Open shans opened 8 years ago
Please post a reproducible example which makes the reported issue clear.
Here is a more general example showing that vertically wrapping flex boxes can't stack side-by-side in any context without the potential for content occlusion:
http://software.hixie.ch/utilities/js/live-dom-viewer/?saved=4179
Note that there should be 2 lime green boxes with text 'bar'. Remove the flexbox styling to see where the second is.
Hmm, yes I've seen this too.

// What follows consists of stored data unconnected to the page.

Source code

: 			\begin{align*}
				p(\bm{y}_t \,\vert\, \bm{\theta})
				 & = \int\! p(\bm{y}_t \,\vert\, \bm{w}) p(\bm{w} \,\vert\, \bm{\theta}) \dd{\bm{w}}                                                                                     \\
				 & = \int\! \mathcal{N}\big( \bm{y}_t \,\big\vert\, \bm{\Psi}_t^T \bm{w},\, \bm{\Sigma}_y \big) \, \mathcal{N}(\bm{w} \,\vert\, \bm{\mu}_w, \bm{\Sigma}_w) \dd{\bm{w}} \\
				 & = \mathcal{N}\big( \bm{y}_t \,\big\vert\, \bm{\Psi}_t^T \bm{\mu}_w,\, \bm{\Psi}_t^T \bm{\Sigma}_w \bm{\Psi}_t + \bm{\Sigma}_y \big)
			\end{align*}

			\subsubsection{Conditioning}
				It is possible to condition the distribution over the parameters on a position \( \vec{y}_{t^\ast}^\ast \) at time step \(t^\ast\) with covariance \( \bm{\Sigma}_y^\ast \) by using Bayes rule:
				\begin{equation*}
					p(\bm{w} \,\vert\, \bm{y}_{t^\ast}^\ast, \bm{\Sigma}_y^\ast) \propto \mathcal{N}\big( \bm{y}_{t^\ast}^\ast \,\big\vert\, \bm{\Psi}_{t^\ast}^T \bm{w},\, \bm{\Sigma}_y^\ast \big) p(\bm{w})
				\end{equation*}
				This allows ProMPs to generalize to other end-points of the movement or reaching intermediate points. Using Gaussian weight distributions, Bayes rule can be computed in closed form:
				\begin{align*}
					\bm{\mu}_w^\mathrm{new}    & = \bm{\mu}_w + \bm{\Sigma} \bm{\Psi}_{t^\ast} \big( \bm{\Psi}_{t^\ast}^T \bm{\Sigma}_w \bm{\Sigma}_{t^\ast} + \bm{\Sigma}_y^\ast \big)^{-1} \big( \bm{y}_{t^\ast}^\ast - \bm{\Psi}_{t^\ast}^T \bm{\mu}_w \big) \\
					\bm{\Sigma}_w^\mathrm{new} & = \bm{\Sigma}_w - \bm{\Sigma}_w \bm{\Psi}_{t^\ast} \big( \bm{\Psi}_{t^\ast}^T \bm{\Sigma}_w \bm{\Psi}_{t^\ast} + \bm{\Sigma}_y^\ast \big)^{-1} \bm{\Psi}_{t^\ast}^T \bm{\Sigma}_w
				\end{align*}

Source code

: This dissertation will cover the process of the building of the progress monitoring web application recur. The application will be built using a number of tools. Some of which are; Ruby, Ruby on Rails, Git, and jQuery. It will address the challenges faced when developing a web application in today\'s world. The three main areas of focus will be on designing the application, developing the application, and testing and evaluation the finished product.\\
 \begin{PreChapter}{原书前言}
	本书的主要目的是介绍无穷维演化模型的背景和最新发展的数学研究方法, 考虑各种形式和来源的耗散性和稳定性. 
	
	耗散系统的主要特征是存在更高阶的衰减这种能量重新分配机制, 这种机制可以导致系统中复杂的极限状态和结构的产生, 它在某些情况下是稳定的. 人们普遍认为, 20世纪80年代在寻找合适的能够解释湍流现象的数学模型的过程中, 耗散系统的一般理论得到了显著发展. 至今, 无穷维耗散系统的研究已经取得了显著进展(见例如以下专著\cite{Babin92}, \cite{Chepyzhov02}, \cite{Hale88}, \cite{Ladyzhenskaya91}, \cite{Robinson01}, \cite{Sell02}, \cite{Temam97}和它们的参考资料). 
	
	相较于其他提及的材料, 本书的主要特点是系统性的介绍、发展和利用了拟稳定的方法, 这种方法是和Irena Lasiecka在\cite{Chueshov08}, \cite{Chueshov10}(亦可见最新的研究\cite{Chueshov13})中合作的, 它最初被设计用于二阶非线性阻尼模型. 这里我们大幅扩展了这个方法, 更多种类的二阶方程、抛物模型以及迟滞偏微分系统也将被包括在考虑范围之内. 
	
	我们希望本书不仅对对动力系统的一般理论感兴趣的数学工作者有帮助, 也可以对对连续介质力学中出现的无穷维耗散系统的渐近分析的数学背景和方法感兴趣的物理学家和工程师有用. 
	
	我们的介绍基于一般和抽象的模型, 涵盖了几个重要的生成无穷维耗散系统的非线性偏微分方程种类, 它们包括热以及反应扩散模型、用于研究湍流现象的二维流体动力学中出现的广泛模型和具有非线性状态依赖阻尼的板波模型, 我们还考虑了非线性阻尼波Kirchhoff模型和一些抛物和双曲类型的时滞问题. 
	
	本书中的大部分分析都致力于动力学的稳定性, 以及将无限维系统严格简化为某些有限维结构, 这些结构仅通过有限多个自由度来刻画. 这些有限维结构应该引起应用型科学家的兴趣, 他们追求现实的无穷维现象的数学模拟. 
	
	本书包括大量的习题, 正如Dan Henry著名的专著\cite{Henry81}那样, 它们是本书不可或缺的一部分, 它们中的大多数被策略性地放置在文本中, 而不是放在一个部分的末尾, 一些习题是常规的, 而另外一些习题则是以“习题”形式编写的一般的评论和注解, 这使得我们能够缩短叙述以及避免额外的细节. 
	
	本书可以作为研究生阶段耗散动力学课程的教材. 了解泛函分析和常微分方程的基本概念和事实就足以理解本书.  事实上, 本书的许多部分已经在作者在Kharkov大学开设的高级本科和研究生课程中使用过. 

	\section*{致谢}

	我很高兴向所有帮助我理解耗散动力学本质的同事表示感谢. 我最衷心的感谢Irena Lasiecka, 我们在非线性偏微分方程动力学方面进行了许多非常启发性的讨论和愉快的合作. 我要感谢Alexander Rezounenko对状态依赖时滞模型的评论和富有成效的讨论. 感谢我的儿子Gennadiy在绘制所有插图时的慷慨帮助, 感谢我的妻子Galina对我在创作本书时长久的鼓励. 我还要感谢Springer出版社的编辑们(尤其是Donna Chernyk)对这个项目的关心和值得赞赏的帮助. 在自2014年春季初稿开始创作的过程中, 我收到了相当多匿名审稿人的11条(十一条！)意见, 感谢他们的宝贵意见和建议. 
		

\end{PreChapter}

Funnily enough, it works perfectly in Edge and IE11!
Not entirely sure why that's funny, we're doing the layout to get the correct size of the flex main and cross axis dimensions to shrink wrap around, Chrome/FF are not. @shans what was the workaround again?
The workaround, if you want to call it that, is to explicitly size the columns and manually assign items to them :(
Looking at it, this is slightly similar to the unfortunate min-height
issue and results in needing to use explicit without allowing for auto. I'll assign to myself to write up the "workaround" based on @shans feedback. Thanks @shans for letting us know about the issue and keep @philipwalton and I posted on the issue in Blink if you ever get around to fixing it. Do you have a crbug for this?
@gregwhitworth I used funny to underline the fact that it works properly in IE, and not in the supposedly more advanced browsers.
I'll need to look into it a little bit because this merge has more to do with how the content measuring is done in each engine. Edge is the only engine that does true layout, so what you're looking for specifically with this merge is if the height is correct in a column flex. I would agree that this seems busted at first glance, but I'll want to sit down and go through the algo step by step with the flex basis at 0% because if you set it to auto it works fine: http://codepen.io/gregwhitworth/pen/pbowqM
Not saying it isn't possibly a bug, but I doubt it has the same root cause although shows a similar end user behavior. Once I have a chance to investigate it I'll reply to the thread.
..at least in Firefox and Chrome, where the inner vertically wrapping flex box is only as wide as its first column, so the second outer column partially occludes the first.